EXERCISE GOAL:
The answer must be an exact copy of every entry, with no pictures in it.

DATASET ENTRIES:

--------

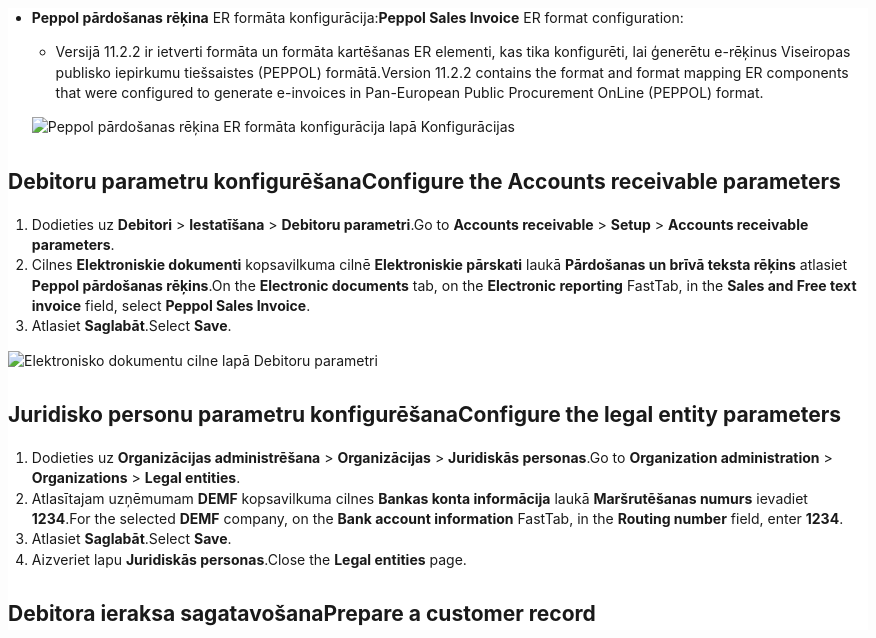 - <span data-ttu-id="a064e-202">**Peppol pārdošanas rēķina** ER formāta konfigurācija:</span><span class="sxs-lookup"><span data-stu-id="a064e-202">**Peppol Sales Invoice** ER format configuration:</span></span>

    - <span data-ttu-id="a064e-203">Versijā 11.2.2 ir ietverti formāta un formāta kartēšanas ER elementi, kas tika konfigurēti, lai ģenerētu e-rēķinus Viseiropas publisko iepirkumu tiešsaistes (PEPPOL) formātā.</span><span class="sxs-lookup"><span data-stu-id="a064e-203">Version 11.2.2 contains the format and format mapping ER components that were configured to generate e-invoices in Pan-European Public Procurement OnLine (PEPPOL) format.</span></span>

    ![Peppol pārdošanas rēķina ER formāta konfigurācija lapā Konfigurācijas](./media/er-quick-start3-imported-solution1b3.png)

## <a name="configure-the-accounts-receivable-parameters"></a><a name="ConfigureAR1"></a><span data-ttu-id="a064e-205">Debitoru parametru konfigurēšana</span><span class="sxs-lookup"><span data-stu-id="a064e-205">Configure the Accounts receivable parameters</span></span>

1. <span data-ttu-id="a064e-206">Dodieties uz **Debitori** \> **Iestatīšana** \> **Debitoru parametri**.</span><span class="sxs-lookup"><span data-stu-id="a064e-206">Go to **Accounts receivable** \> **Setup** \> **Accounts receivable parameters**.</span></span>
2. <span data-ttu-id="a064e-207">Cilnes **Elektroniskie dokumenti** kopsavilkuma cilnē **Elektroniskie pārskati** laukā **Pārdošanas un brīvā teksta rēķins** atlasiet **Peppol pārdošanas rēķins**.</span><span class="sxs-lookup"><span data-stu-id="a064e-207">On the **Electronic documents** tab, on the **Electronic reporting** FastTab, in the **Sales and Free text invoice** field, select **Peppol Sales Invoice**.</span></span>
3. <span data-ttu-id="a064e-208">Atlasiet **Saglabāt**.</span><span class="sxs-lookup"><span data-stu-id="a064e-208">Select **Save**.</span></span>

![Elektronisko dokumentu cilne lapā Debitoru parametri](./media/er-quick-start3-configure-ar1.png)

## <a name="configure-the-legal-entity-parameters"></a><a name="ConfigureLE"></a><span data-ttu-id="a064e-210">Juridisko personu parametru konfigurēšana</span><span class="sxs-lookup"><span data-stu-id="a064e-210">Configure the legal entity parameters</span></span>

1. <span data-ttu-id="a064e-211">Dodieties uz **Organizācijas administrēšana** \> **Organizācijas** \> **Juridiskās personas**.</span><span class="sxs-lookup"><span data-stu-id="a064e-211">Go to **Organization administration** \> **Organizations** \> **Legal entities**.</span></span>
2. <span data-ttu-id="a064e-212">Atlasītajam uzņēmumam **DEMF** kopsavilkuma cilnes **Bankas konta informācija** laukā **Maršrutēšanas numurs** ievadiet **1234**.</span><span class="sxs-lookup"><span data-stu-id="a064e-212">For the selected **DEMF** company, on the **Bank account information** FastTab, in the **Routing number** field, enter **1234**.</span></span>
3. <span data-ttu-id="a064e-213">Atlasiet **Saglabāt**.</span><span class="sxs-lookup"><span data-stu-id="a064e-213">Select **Save**.</span></span>
4. <span data-ttu-id="a064e-214">Aizveriet lapu **Juridiskās personas**.</span><span class="sxs-lookup"><span data-stu-id="a064e-214">Close the **Legal entities** page.</span></span>

## <a name="prepare-a-customer-record"></a><a name="ConfigureCustomer1"></a><span data-ttu-id="a064e-215">Debitora ieraksa sagatavošana</span><span class="sxs-lookup"><span data-stu-id="a064e-215">Prepare a customer record</span></span>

--------

YOUR RESPONSE:
 - <span data-ttu-id="a064e-202">**Peppol pārdošanas rēķina** ER formāta konfigurācija:</span><span class="sxs-lookup"><span data-stu-id="a064e-202">**Peppol Sales Invoice** ER format configuration:</span></span>

    - <span data-ttu-id="a064e-203">Versijā 11.2.2 ir ietverti formāta un formāta kartēšanas ER elementi, kas tika konfigurēti, lai ģenerētu e-rēķinus Viseiropas publisko iepirkumu tiešsaistes (PEPPOL) formātā.</span><span class="sxs-lookup"><span data-stu-id="a064e-203">Version 11.2.2 contains the format and format mapping ER components that were configured to generate e-invoices in Pan-European Public Procurement OnLine (PEPPOL) format.</span></span>

    ![Peppol pārdošanas rēķina ER formāta konfigurācija lapā Konfigurācijas](./media/er-quick-start3-imported-solution1b3.png)

## <a name="configure-the-accounts-receivable-parameters"></a><a name="ConfigureAR1"></a><span data-ttu-id="a064e-205">Debitoru parametru konfigurēšana</span><span class="sxs-lookup"><span data-stu-id="a064e-205">Configure the Accounts receivable parameters</span></span>

1. <span data-ttu-id="a064e-206">Dodieties uz **Debitori** \> **Iestatīšana** \> **Debitoru parametri**.</span><span class="sxs-lookup"><span data-stu-id="a064e-206">Go to **Accounts receivable** \> **Setup** \> **Accounts receivable parameters**.</span></span>
2. <span data-ttu-id="a064e-207">Cilnes **Elektroniskie dokumenti** kopsavilkuma cilnē **Elektroniskie pārskati** laukā **Pārdošanas un brīvā teksta rēķins** atlasiet **Peppol pārdošanas rēķins**.</span><span class="sxs-lookup"><span data-stu-id="a064e-207">On the **Electronic documents** tab, on the **Electronic reporting** FastTab, in the **Sales and Free text invoice** field, select **Peppol Sales Invoice**.</span></span>
3. <span data-ttu-id="a064e-208">Atlasiet **Saglabāt**.</span><span class="sxs-lookup"><span data-stu-id="a064e-208">Select **Save**.</span></span>

![Elektronisko dokumentu cilne lapā Debitoru parametri](./media/er-quick-start3-configure-ar1.png)

## <a name="configure-the-legal-entity-parameters"></a><a name="ConfigureLE"></a><span data-ttu-id="a064e-210">Juridisko personu parametru konfigurēšana</span><span class="sxs-lookup"><span data-stu-id="a064e-210">Configure the legal entity parameters</span></span>

1. <span data-ttu-id="a064e-211">Dodieties uz **Organizācijas administrēšana** \> **Organizācijas** \> **Juridiskās personas**.</span><span class="sxs-lookup"><span data-stu-id="a064e-211">Go to **Organization administration** \> **Organizations** \> **Legal entities**.</span></span>
2. <span data-ttu-id="a064e-212">Atlasītajam uzņēmumam **DEMF** kopsavilkuma cilnes **Bankas konta informācija** laukā **Maršrutēšanas numurs** ievadiet **1234**.</span><span class="sxs-lookup"><span data-stu-id="a064e-212">For the selected **DEMF** company, on the **Bank account information** FastTab, in the **Routing number** field, enter **1234**.</span></span>
3. <span data-ttu-id="a064e-213">Atlasiet **Saglabāt**.</span><span class="sxs-lookup"><span data-stu-id="a064e-213">Select **Save**.</span></span>
4. <span data-ttu-id="a064e-214">Aizveriet lapu **Juridiskās personas**.</span><span class="sxs-lookup"><span data-stu-id="a064e-214">Close the **Legal entities** page.</span></span>

## <a name="prepare-a-customer-record"></a><a name="ConfigureCustomer1"></a><span data-ttu-id="a064e-215">Debitora ieraksa sagatavošana</span><span class="sxs-lookup"><span data-stu-id="a064e-215">Prepare a customer record</span></span>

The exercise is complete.